[Spambayes] Proposing to remove 4 combining schemes

Tim Peters tim.one@comcast.net
Sat Oct 19 06:55:16 2002


[Tim, suggests that (S-H+1)/2 would be good to try with gary-combining]

[Rob]
> tim combining:
> -> <stat> Ham scores for all runs: 16000 items; mean 13.62; sdev 9.66
> -> <stat> min 0.109175; median 12.3561; max 76.0553
> -> <stat> fivepctlo 1.35543; fivepcthi 31.4327
> -> <stat> Spam scores for all runs: 5800 items; mean 84.42; sdev 11.70
> -> <stat> min 21.351; median 85.6889; max 99.8161
> -> <stat> fivepctlo 64.4615; fivepcthi 98.8117
> -> best cost for all runs: $110.40
> -> per-fp cost $10.00; per-fn cost $1.00; per-unsure cost $0.20
> -> achieved at ham & spam cutoffs 0.5 & 0.625
> ->     fp 5; fn 16; unsure ham 35; unsure spam 187
> ->     fp rate 0.0312%; fn rate 0.276%; unsure rate 1.02%

BTW, note that I killed this scheme off -- it was, at the time, trying to
get a better middle ground, but chi-combining works better for that.

> default combining:
> -> <stat> Ham scores for all runs: 16000 items; mean 26.37; sdev 8.32
> -> <stat> min 0.137212; median 27.2524; max 65.3836
> -> <stat> fivepctlo 11.7696; fivepcthi 38.3897
> -> <stat> Spam scores for all runs: 5800 items; mean 75.96; sdev 10.74
> -> <stat> min 33.8547; median 74.3976; max 99.7559
> -> <stat> fivepctlo 59.9773; fivepcthi 96.4292
> -> best cost for all runs: $106.20
> -> per-fp cost $10.00; per-fn cost $1.00; per-unsure cost $0.20
> -> achieved at ham & spam cutoffs 0.5 & 0.585
> ->     fp 5; fn 16; unsure ham 35; unsure spam 166
> ->     fp rate 0.0312%; fn rate 0.276%; unsure rate 0.922
>
> default combining with P-Q instead of (P-Q)/(P+Q):
> -> <stat> Ham scores for all runs: 16000 items; mean 21.49; sdev 8.73
> -> <stat> min 0.123198; median 21.7049; max 68.8251
> -> <stat> fivepctlo 7.34536; fivepcthi 35.6937
> -> <stat> Spam scores for all runs: 5800 items; mean 79.44; sdev 11.00
> -> <stat> min 29.348; median 79.2283; max 99.786
> -> <stat> fivepctlo 61.9311; fivepcthi 97.3078
> -> best cost for all runs: $103.40
> -> per-fp cost $10.00; per-fn cost $1.00; per-unsure cost $0.20
> -> achieved at ham & spam cutoffs 0.5 & 0.615
> ->     fp 3; fn 16; unsure ham 37; unsure spam 250
> ->     fp rate 0.0187%; fn rate 0.276%; unsure rate 1.32%
>
> It is all so close together in the final "cost" result that it is very
> difficult to judge from the statistics.

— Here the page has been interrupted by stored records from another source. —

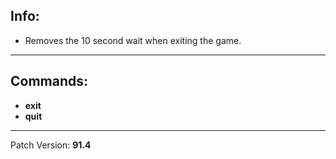 ## Info:

- Removes the 10 second wait when exiting the game.

---

## Commands:

- **exit**
- **quit**

---

Patch Version: **91.4**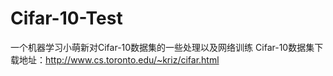 # Cifar-10-Test
一个机器学习小萌新对Cifar-10数据集的一些处理以及网络训练
Cifar-10数据集下载地址：http://www.cs.toronto.edu/~kriz/cifar.html
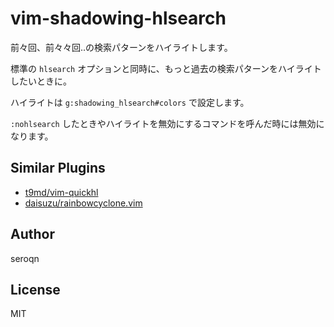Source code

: # vim-shadowing-hlsearch
前々回、前々々回‥の検索パターンをハイライトします。

標準の `hlsearch` オプションと同時に、もっと過去の検索パターンをハイライトしたいときに。

ハイライトは `g:shadowing_hlsearch#colors` で設定します。

`:nohlsearch` したときやハイライトを無効にするコマンドを呼んだ時には無効になります。

## Similar Plugins
- [t9md/vim-quickhl](https://github.com/t9md/vim-quickhl)
- [daisuzu/rainbowcyclone.vim](https://github.com/daisuzu/rainbowcyclone.vim)

## Author
seroqn

## License
MIT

Then let's take the stats at face value:  these are large runs, so if it
doesn't make a clear difference here, it's unlikely to make a clear
difference anywhere.  IIRC, you were inspired to try S-H under chi-combining
by staring at mistakes where a modest S value was paired with a very low H
value, leading to S/(S+H) approaching 1 despite that S was far from certain
on its own.  But gary-combining is much less extreme in both its S and H
measures, so it's less of a *potential* problem there.  It *may* account for
the two FP that got redeemed in your last run, though -- knowing their
internal S and H values would help (oops -- they're called P and Q inside
the default scheme, but same thing).